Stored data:
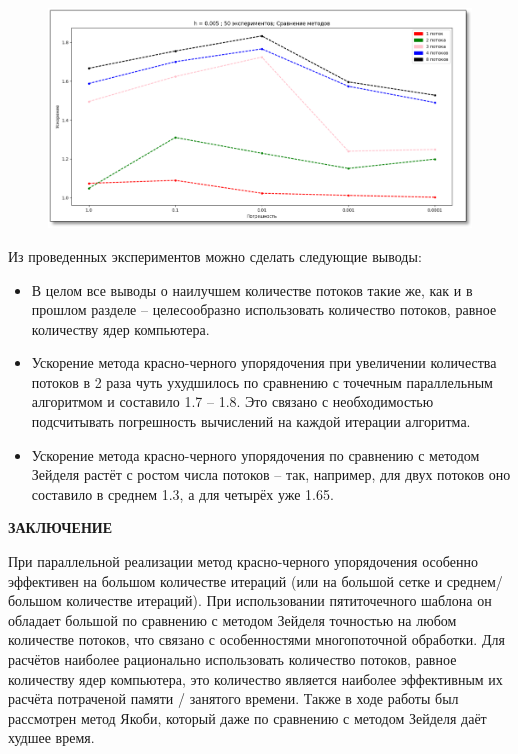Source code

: \documentclass[a4paper, 14pt]{extreport}
\newcommand{\likechapterheading}[1]{
	\begin{center}
		\textbf{\MakeUppercase{#1}}
	\end{center}
	}
\newcommand{\likechapter}[1]{
	\likechapterheading{#1}
	\addcontentsline{toc}{likechapter}{\MakeUppercase{#1}}}
\begin{document}
	\begin{landscape}
		\begin{figure}[h]
			\begin{center}
				\includegraphics[width=0.9\linewidth]{ch2_3}
				\label{i2_8}
			\end{center}
		\end{figure}
	\end{landscape}
	
	Из проведенных экспериментов можно сделать следующие выводы:
		\begin{itemize}
		\item В целом все выводы о наилучшем количестве потоков такие же, как и в прошлом разделе – целесообразно использовать количество потоков, равное количеству ядер компьютера.
		\item Ускорение метода красно-черного упорядочения при увеличении количества потоков в 2 раза чуть ухудшилось по сравнению с точечным параллельным алгоритмом и составило 1.7 – 1.8. Это связано с необходимостью подсчитывать погрешность вычислений на каждой итерации алгоритма.
		\item Ускорение метода красно-черного упорядочения по сравнению с методом Зейделя растёт с ростом числа потоков – так, например, для двух потоков оно составило в среднем 1.3, а для четырёх уже 1.65.
	\end{itemize}
	
\newpage
\likechapter{Заключение}
При параллельной реализации метод красно-черного упорядочения особенно эффективен на большом количестве итераций (или на большой сетке и среднем/большом количестве итераций). При использовании пятиточечного шаблона он обладает большой по сравнению с методом Зейделя точностью на любом количестве потоков, что связано с особенностями многопоточной обработки. Для расчётов наиболее рационально использовать количество потоков, равное количеству ядер компьютера, это количество является наиболее эффективным их расчёта потраченой памяти / занятого времени. Также в ходе работы был рассмотрен метод Якоби, который даже по сравнению с методом Зейделя даёт худшее время.
\end{document}

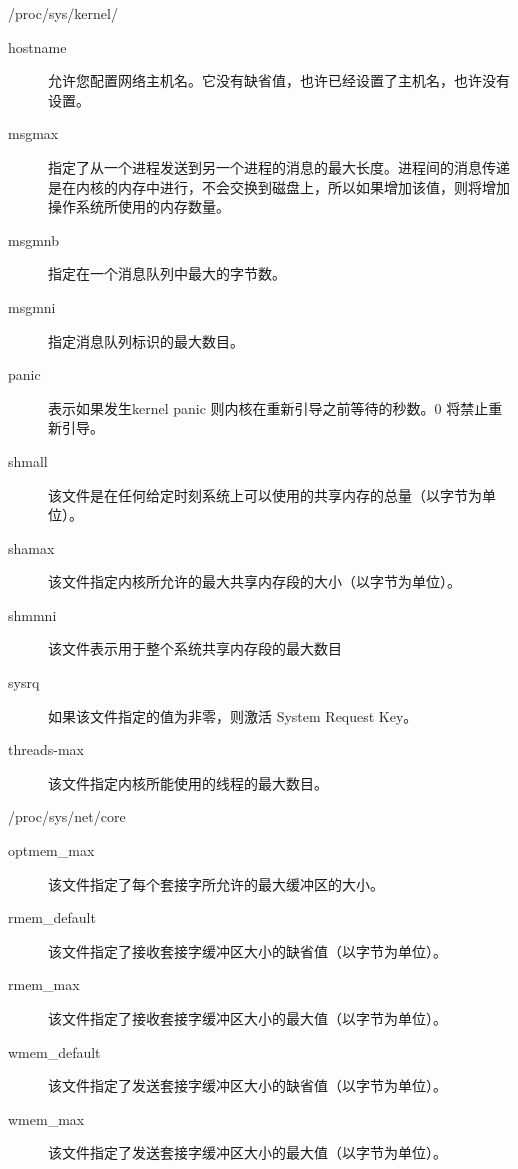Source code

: \begin{frame}{/proc/sys/kernel/}
\begin{description}
\item[hostname] 允许您配置网络主机名。它没有缺省值，也许已经设置了主机名，也许没有设置。
\item[msgmax] 指定了从一个进程发送到另一个进程的消息的最大长度。进程间的消息传递是在内核的内存中进行，不会交换到磁盘上，所以如果增加该值，则将增加操作系统所使用的内存数量。
\item[msgmnb] 指定在一个消息队列中最大的字节数。
\item[msgmni] 指定消息队列标识的最大数目。
\item[panic] 表示如果发生kernel panic 则内核在重新引导之前等待的秒数。0 将禁止重新引导。
\item[shmall] 该文件是在任何给定时刻系统上可以使用的共享内存的总量（以字节为单位）。
\item[shamax] 该文件指定内核所允许的最大共享内存段的大小（以字节为单位）。
\item[shmmni] 该文件表示用于整个系统共享内存段的最大数目
\item[sysrq] 如果该文件指定的值为非零，则激活 System Request Key。
\item[threads-max]  该文件指定内核所能使用的线程的最大数目。
\end{description}
\end{frame}


\begin{frame}{/proc/sys/net/core}
\begin{description}
\item[optmem\_max] 该文件指定了每个套接字所允许的最大缓冲区的大小。

\item[rmem\_default] 该文件指定了接收套接字缓冲区大小的缺省值（以字节为单位）。

\item[rmem\_max] 该文件指定了接收套接字缓冲区大小的最大值（以字节为单位）。

\item[wmem\_default] 该文件指定了发送套接字缓冲区大小的缺省值（以字节为单位）。

\item[wmem\_max] 该文件指定了发送套接字缓冲区大小的最大值（以字节为单位）。
\end{description}
\end{frame}

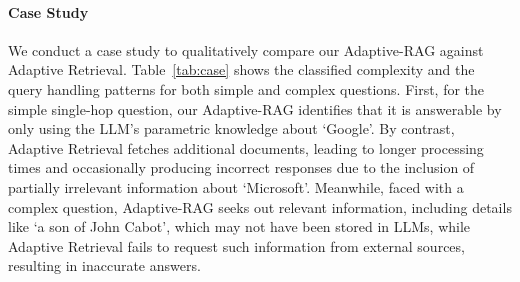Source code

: \paragraph{Case Study}
We conduct a case study to qualitatively compare our Adaptive-RAG against Adaptive Retrieval. Table~\ref{tab:case} shows the classified complexity and the query handling patterns for both simple and complex questions. 
First, for the simple single-hop question, our Adaptive-RAG identifies that it is answerable by only using the LLM's parametric knowledge about `Google'. By contrast, Adaptive Retrieval fetches additional documents, leading to longer processing times and occasionally producing incorrect responses due to the inclusion of partially irrelevant information about `Microsoft'.
Meanwhile, faced with a complex question, Adaptive-RAG seeks out relevant information, including details like `a son of John Cabot', which may not have been stored in LLMs, while Adaptive Retrieval fails to request such information from external sources, resulting in inaccurate answers.

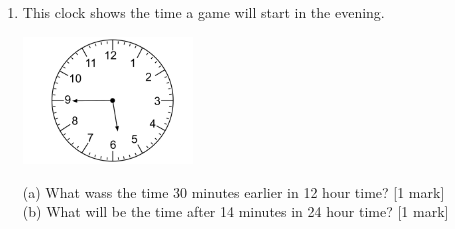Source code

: \documentclass{article}
\begin{document}
\begin{enumerate}
\hline
\vspace{5pt}

\\


\item \quad This clock shows the time a game will start in the evening.
\begin{center}
    \includegraphics[width=4.5cm]{Year_6_Mixed_Tests/Clock2.png}
\end{center}
\begin{flushleft}
(a) What wass the time 30 minutes earlier in 12 hour time? \hspace{2cm} [1 mark] \\
\vspace{20pt}
(b) What will be the time after 14 minutes in 24 hour time? \hspace{2cm} [1 mark]
\vspace{20pt}
\end{flushleft}

 

\end{enumerate}
\end{document}
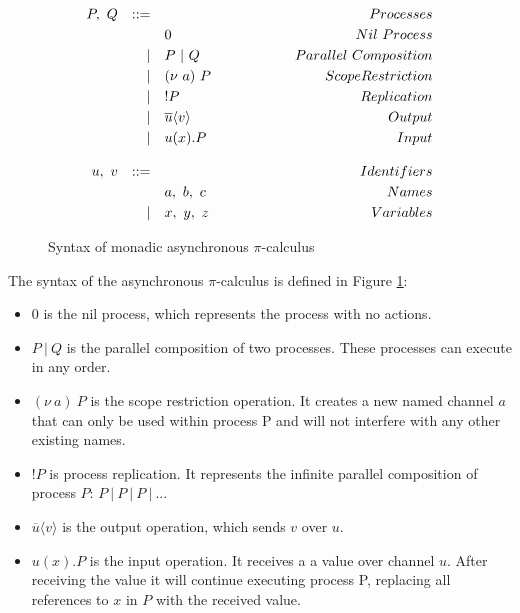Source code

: \documentclass[12pt,twoside]{report}
\newcommand{\white}{\ \ \ \ \ \ \ \ \ \ \ \ }
\begin{document}
\begin{figure}[h]
    \centering
    \begin{equation*}
    \centering
    \begin{array}{rrlcr}
        P,\ Q & ::= && \white & Processes \\[2.75pt]
             &   & 0 & \white & Nil\ Process  \\[2.75pt]
             & | & P\ |\ Q & \white & Parallel\ Composition \\[2.75pt]
             & | & (\nu\ a)\ P & \white & Scope Restriction \\[2.75pt]
             & | & !P & \white  & Replication \\[2.75pt]
             & | & \overline{u}\langle v \rangle & \white & Output \\[2.75pt] 
             & | & u(x).P & \white & Input \\\\
        u,\ v & ::= && \white & Identifiers \\[2.75pt]
              &   & a,\ b,\ c & \white & Names \\[2.75pt]
              & | & x,\ y,\ z & \white & Variables \\
        \end{array}
    \end{equation*}
    \caption{Syntax of monadic asynchronous  $\pi$-calculus}
    \label{picalc_syntax}
\end{figure}{}

The syntax of the asynchronous $\pi$-calculus is defined in Figure \ref{picalc_syntax}:
\begin{itemize}
    \item $0$ is the nil process, which represents the process with no actions.
    \item $P\ |\ Q$ is the parallel composition of two processes. These processes can execute in any order.
    \item $(\nu\ a)\ P$ is the scope restriction operation. It creates a new named channel $a$ that can only be used within process P and will not interfere with any other existing names.
    \item $!P$ is process replication. It represents the infinite parallel composition of process $P$: $P\ |\ P\ |\ P\ |\ ...$
    \item $\overline{u}\langle v \rangle$ is the output operation, which sends $v$ over $u$.
    \item $u(x).P$ is the input operation. It receives a a value over channel $u$. After receiving the value  it will continue executing process P, replacing all references to $x$ in $P$ with the received value.
\end{itemize}
\end{document}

What the exercise asks:
Across the entries above, find the lines with the string "that" and copy them.

Expected answer:
First, for the simple single-hop question, our Adaptive-RAG identifies that it is answerable by only using the LLM's parametric knowledge about `Google'. By contrast, Adaptive Retrieval fetches additional documents, leading to longer processing times and occasionally producing incorrect responses due to the inclusion of partially irrelevant information about `Microsoft'.
    \item $(\nu\ a)\ P$ is the scope restriction operation. It creates a new named channel $a$ that can only be used within process P and will not interfere with any other existing names.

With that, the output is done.